“Do you see anything?”
He looked up and said, “I see people, but they look like walking trees.”
No, this isn’t a scene from Tolkien’s The Two Towers where Merry and Pippin encounter Tree Beard. This scene is from the book of Mark.
Jesus had taken his disciples to Bethsaida, on the shore of the Sea of Galilee and the people had brought a blind man and begged Jesus to heal him. Jesus took him by the hand and led him out of town. There he proceeded to spit in his eyes and put his hands on him. (Sometimes truth really is stranger than fiction.) Then Jesus asked him if he could see. After the man reported seeing people who look like walking trees, Jesus put his hands on the blind man again, looked at him intently and his eyesight was restored. That man could see everything clearly – it was better than laser surgery. Jesus gave him instructions not to go into town, and then quickly left town to take the boys to Caesarea Philippi.
I told you that truth is sometimes stranger than fiction. This is one of the most random stories in Scripture. Jesus lands on shore, partially heals a blind guy, finally heals him all the way and leaves town. It begs a few questions. Why the pit stop in Bethsaida? What’s up with Jesus messing up the healing? Was he just practicing, still learning how this whole miracle thing worked? It’s all just kind of weird. Unless you look at the context.
In one of the Bibles sitting on my desk there is a nice break before this passage and a header that says “The Healing of the Blind Man at Bethsaida”. Which indicates that this is a new story, not directly related with the previous stories in the chapter. Those stories are about “Jesus Feeds the Four Thousand” and “The Yeast of the Pharisees” So we read the chapter, but mentally break in up into a series of unrelated stories. We must remember that the headings, even the chapters and verses were not originally there. They were added much, much later. (I recommend you check out a resource called The Books of the Bible that actually removes the chapters, verses and headings. It makes the text more readable, and puts things back in the context of the whole.)
So, back to the story. Jesus had just feed the four thousand on the shore of Galilee somewhere in the area of the Decapolis. After the meal, the disciples collect seven basketfuls of leftovers. Then the get in the boat and set off for the area of Dalmanutha. There the Pharisees begin to question Jesus and ask for a sign. Jesus and the disciples get back in the boat and set off.
Once in the boat, the disciples realize they only brought one loaf of bread. As they are realizing this, Jesus warns them to be careful of the yeast of the Pharisees and Herod. The disciples began to discuss, questioning if Jesus said this because they forgot to being enough bread. Jesus hears them whispering, and asks,
“Why are you still talking about having no bread? Do you still not see and understand? Are your hearts hardened? Do you have eyes, but fail to see, and ears but fail to hear? And don’t you remember? When I broke the five loaves for the five thousand, how many basketfuls of pieces did you pick up?”
“Twelve”, they replied.
“And when I broke the seven loaves for the four thousand, how many bucketfuls of pieces did you pick up?
“Seven”, they answered.
He said to them, “Do you still not understand?” NIV
And the boat was quiet as Jesus shifted course and landed on the shores of Bethsaida.
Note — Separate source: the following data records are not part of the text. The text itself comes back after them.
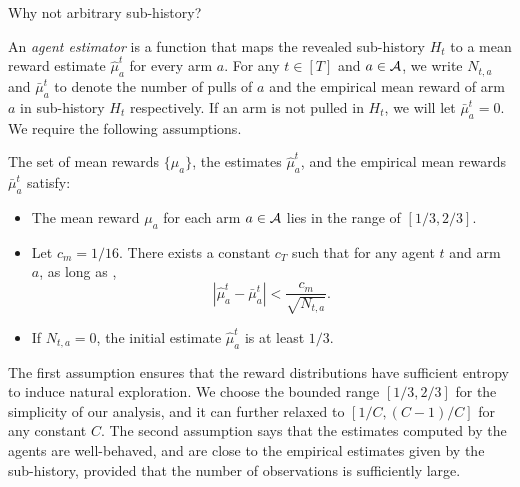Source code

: \begin{remark}
  Why not arbitrary sub-history? 
\end{remark}

  An {\em agent estimator} is a function that maps the revealed sub-history $H_t$ to a mean reward estimate $\hat{\mu}_a^t$ for every arm $a$. For any $t\in[T]$ and $a\in \mathcal{A}$, we write $N_{t, a}$ and $\bar{\mu}_a^t$ to denote the number of pulls of $a$ and the empirical mean reward of arm $a$ in sub-history $H_t$ respectively. If an arm is not pulled in $H_t$, we will let $\bar{\mu}_a^t = 0$.  We require the following assumptions.

\begin{assumption}
	\label{ass:embehave}
	The set of mean rewards $\{\mu_a\}$, the estimates $\hat \mu_a^t$, and the empirical mean rewards $\bar\mu_a^t$  satisfy:
	
	\begin{itemize}
		\item The mean reward $\mu_a$ for each arm $a\in \mathcal{A}$ lies in the range
		of $[1/3, 2/3]$.
		
		
		\item Let $c_m = 1/16$. 
		There exists a constant $c_T$ such that for any agent $t$ and
		arm $a$, as long as , 
		\[
		\left|\hat{\mu}^t_a - \bar{\mu}^t_a \right| <
		\frac{c_m}{\sqrt{N_{t,a}}}.
		\]
		\item If $N_{t,a} = 0$, the initial estimate
		$\hat{\mu}^t_a$ is at least $1/3$.
	\end{itemize}
\end{assumption}

The first assumption ensures that the reward distributions have sufficient entropy to induce natural exploration. We choose the bounded range $[1/3, 2/3]$ for the simplicity of our analysis, and it can further relaxed to $[1/C, (C-1)/C]$ for any constant $C$. The second assumption says that the estimates computed by the agents are well-behaved, and are close to the empirical estimates given by the sub-history, provided that the number of observations is sufficiently large.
They land, get out of the boat, and silently follow Jesus into town. Once they find the blind man and lead him back out of town, Jesus begins his lesson. Spitting on the man’s eyes and touching him, Jesus asks, “Do you see anything?” And as the man replied, “I see people, but they look like walking trees.”
At that moment, I see a group of twelve disciples, palms hitting foreheads, uttering the Hebrew equivalent of “duh”. This healing wasn’t a practice round, it wasn’t even about the blind man. This lesson was for a group of disciples who had just participated in Jesus feeding four thousand people. Disciples who believed he could work miracles. They believed the facts, but were still debating why they didn’t have enough bread. They believed, but it didn’t really change their level of trust. This was an object lesson about having eyes, and not being able to see.
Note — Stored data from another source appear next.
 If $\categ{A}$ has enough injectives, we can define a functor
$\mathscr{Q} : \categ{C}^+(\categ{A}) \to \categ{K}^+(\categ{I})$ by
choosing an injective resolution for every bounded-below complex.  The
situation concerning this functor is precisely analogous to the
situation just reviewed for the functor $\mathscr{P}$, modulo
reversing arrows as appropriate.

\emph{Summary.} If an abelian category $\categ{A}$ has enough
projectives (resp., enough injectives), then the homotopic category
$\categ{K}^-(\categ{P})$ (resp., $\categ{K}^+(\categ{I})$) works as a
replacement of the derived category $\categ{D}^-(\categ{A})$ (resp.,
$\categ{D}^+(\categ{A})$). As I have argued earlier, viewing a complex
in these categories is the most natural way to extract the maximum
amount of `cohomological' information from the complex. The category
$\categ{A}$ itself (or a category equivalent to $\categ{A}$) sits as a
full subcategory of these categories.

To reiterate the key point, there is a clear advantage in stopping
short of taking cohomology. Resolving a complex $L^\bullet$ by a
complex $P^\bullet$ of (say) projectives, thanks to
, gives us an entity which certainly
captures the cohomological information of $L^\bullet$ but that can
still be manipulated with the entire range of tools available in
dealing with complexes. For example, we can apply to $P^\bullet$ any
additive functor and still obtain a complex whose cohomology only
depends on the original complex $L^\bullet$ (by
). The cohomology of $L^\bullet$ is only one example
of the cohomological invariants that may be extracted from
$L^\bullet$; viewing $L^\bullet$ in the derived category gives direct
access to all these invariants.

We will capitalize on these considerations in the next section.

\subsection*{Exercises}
There are three things that strike me about this passage. The first is that we really miss out on some of Scripture because we don’t read it in context. Second, we often read Scripture or look at the world around us, and it feels like looking at walking trees. Be patient, Jesus has begun to restore our sight, but isn’t finished with us yet. Ask him again. The third is we simply aren’t given the perspective of the blind man. We rarely put ourselves in his place. What is he thinking and felling through all this? And while he encounters Jesus in a life changing way, the story ultimately isn’t about him, it’s about a lesson for the disciples, and he has no idea. Sometimes times things happen to us and though we ask why, we never get an answer. Perhaps, like the blind man, it wasn’t about us at all, but something God is using to teach someone else.
Have you ever experienced a time or situation where you felt all you could see were “walking trees”? Or, have you ever gone through something and considered that maybe it wasn’t about you, but about God teaching someone else?